1156/1155
Ratio | 1156/1155 |
Factorization | 2^{2} × 3^{-1} × 5^{-1} × 7^{-1} × 11^{-1} × 17^{2} |
Monzo | [2 -1 -1 -1 -1 0 2⟩ |
Size in cents | 1.4982554¢ |
Name | quadrantonisma |
Color name | 17oo1urg2, sosolurugu 2nd, Sosolurugu comma |
FJS name | [math]\text{d2}^{17,17}_{5,7,11}[/math] |
Special properties | square superparticular, reduced |
Tenney height (log_{2} nd) | 20.3486 |
Weil height (log_{2} max(n, d)) | 20.3499 |
Wilson height (sopfr (nd)) | 64 |
Harmonic entropy (Shannon, [math]\sqrt{n\cdot d}[/math]) |
~2.4085 bits |
Comma size | unnoticeable |
S-expression | S34 |
open this interval in xen-calc |
1156/1155, the quadrantonisma, is a 17-limit no-13 superparticular comma measuring about 1.41 cents. It may be properly described as the septendecimal quartertones comma, since it is the difference between 34/33 and 35/34, the two 17-limit quartertones.
Commatic relations
In terms of commas, it is the difference between the following pairs:
- 289/288 and 385/384
- 442/441 and 715/714
- 561/560 and 1089/1088
- 595/594 and 1225/1224
- 936/935 and 4914/4913
It factors into the following pairs:
- 2080/2079 and 2601/2600
- 1275/1274 and 12376/12375
Temperaments
Tempering out this comma in the 17-limit results in the rank-6 quadrantonismic temperament, or in the 2.3.5.7.11.17 subgroup, the rank-5 quadrantonic temperament.

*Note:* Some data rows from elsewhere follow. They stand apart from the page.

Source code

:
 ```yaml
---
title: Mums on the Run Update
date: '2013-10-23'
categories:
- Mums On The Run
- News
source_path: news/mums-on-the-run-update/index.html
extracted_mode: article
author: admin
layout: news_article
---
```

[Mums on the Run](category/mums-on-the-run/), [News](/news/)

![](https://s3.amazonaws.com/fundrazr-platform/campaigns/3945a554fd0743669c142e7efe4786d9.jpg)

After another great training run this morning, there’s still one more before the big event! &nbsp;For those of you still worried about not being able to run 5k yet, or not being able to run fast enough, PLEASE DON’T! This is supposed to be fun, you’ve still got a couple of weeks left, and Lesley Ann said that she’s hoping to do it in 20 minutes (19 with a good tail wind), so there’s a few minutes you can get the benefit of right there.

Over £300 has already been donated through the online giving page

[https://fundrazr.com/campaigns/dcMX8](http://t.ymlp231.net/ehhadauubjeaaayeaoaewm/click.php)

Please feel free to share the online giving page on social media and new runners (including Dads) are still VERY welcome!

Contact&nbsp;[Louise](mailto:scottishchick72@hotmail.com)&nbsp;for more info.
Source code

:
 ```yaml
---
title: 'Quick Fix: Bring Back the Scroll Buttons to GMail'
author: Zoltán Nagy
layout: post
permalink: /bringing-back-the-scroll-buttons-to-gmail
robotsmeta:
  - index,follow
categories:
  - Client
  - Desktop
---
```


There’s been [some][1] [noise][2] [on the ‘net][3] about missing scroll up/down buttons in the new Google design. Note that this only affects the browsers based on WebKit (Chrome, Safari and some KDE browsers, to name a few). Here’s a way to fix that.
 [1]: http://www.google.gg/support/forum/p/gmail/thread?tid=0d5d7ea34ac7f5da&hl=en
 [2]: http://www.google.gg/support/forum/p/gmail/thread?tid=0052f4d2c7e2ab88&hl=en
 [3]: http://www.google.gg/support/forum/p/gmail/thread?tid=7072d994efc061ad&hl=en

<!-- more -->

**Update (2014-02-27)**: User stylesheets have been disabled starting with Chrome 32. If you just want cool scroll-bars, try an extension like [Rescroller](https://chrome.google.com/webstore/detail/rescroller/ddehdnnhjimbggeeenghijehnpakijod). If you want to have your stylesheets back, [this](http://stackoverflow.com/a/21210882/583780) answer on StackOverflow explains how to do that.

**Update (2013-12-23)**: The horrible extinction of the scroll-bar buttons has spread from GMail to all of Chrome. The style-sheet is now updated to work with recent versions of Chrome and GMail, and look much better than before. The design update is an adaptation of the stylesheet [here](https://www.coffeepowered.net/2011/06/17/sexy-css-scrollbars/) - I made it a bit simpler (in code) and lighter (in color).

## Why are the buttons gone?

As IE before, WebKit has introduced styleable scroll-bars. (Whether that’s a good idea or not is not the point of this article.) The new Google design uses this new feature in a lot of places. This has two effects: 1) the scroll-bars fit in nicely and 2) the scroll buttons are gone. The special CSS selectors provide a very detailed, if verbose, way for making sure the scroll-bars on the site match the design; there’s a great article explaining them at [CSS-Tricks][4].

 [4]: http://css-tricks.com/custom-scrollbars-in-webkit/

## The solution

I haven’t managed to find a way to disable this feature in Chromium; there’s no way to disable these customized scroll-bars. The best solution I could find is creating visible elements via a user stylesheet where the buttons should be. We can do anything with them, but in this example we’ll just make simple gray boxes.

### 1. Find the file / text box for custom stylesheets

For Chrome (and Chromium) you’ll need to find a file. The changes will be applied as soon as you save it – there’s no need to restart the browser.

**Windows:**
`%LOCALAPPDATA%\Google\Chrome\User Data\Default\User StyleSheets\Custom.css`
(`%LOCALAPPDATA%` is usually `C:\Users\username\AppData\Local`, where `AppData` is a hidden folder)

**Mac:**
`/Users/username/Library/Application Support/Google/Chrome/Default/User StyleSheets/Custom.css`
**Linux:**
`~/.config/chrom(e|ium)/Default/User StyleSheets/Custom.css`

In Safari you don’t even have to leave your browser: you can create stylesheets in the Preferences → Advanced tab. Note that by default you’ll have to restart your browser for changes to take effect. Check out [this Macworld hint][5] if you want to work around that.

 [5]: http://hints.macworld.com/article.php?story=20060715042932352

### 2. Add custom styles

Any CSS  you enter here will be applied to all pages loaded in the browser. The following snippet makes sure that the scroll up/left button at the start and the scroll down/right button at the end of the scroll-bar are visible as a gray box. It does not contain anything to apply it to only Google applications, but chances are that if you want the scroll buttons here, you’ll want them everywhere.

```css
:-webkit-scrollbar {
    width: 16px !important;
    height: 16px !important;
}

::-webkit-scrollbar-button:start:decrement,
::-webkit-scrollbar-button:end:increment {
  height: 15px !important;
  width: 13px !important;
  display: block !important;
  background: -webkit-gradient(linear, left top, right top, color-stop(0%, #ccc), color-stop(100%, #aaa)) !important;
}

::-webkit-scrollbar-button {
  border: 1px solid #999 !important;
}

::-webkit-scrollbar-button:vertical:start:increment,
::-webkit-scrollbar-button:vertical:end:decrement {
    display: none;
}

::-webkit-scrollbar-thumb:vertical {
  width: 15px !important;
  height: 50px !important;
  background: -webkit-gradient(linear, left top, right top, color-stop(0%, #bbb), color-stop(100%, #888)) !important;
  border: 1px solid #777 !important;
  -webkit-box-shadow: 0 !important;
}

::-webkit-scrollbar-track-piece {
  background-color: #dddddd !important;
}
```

In either case 35/33 is split into two equal parts, each representing 34/33~35/34, and enables quadrantonismic chords. If 9801/9800 is also added to the comma list, the quartertone above becomes literally a quarter of 9/8 and is tuned exactly middle of 33/32, the undecimal quartertone, and 36/35, the septimal quartertone.
Quadrantonic
Subgroup: 2.3.5.7.11.17
[⟨ | 1 | 0 | 0 | 0 | 0 | -1 | ], |
⟨ | 0 | 1 | 0 | 0 | 1 | 1 | ], |
⟨ | 0 | 0 | 1 | 0 | 1 | 1 | ], |
⟨ | 0 | 0 | 0 | 1 | 1 | 1 | ], |
⟨ | 0 | 0 | 0 | 0 | -2 | -1 | ]] |
- sval mapping generators: ~2, ~3, ~5, ~7, ~34/11
Optimal tuning (CTE): ~2 = 1\1, ~3/2 = 701.9948, ~5/4 = 386.3991, ~7/4 = 968.9508, ~17/11 = 752.9186
Optimal ET sequence: 17cg, 19eg, 22, 27eg, 39dg, 43, 46, 65d, 68, 72, 118, 171, 183, 239, 282, 301, 311, 400, 422, 472, 494, 894, 1012g, 1205, 1388
Quadrantonismic
Subgroup: 2.3.5.7.11.13.17
[⟨ | 1 | 0 | 0 | 0 | 0 | 0 | -1 | ], |
⟨ | 0 | 1 | 0 | 0 | 1 | 0 | 1 | ], |
⟨ | 0 | 0 | 1 | 0 | 1 | 0 | 1 | ], |
⟨ | 0 | 0 | 0 | 1 | 1 | 0 | 1 | ], |
⟨ | 0 | 0 | 0 | 0 | -2 | 0 | -1 | ], |
⟨ | 0 | 0 | 0 | 0 | 0 | 1 | 0 | ]] |
- mapping generators: ~2, ~3, ~5, ~7, ~34/11, ~13
Optimal tuning (CTE): ~2 = 1\1, ~3/2 = 701.9948, ~5/4 = 386.3991, ~7/4 = 968.9508, ~17/11 = 752.9186, ~13/8
Optimal ET sequence: 17cg, 19eg, 22, 26, 27eg, 29g, 39dfg, 43, 46, 65d, 68, 72, 111, 121, 140, 171, 183, 217, 282, 301, 311, 354, 400, 422, 494, 894, 1012g, 1133, 1205, 1506g, 1627e
Etymology
The quadrantonisma was named by Flora Canou in 2023. It is a contraction of septendecimal quartertones comma into a single word consisting of Latin quadrans ("fourth") and tonus ("tone").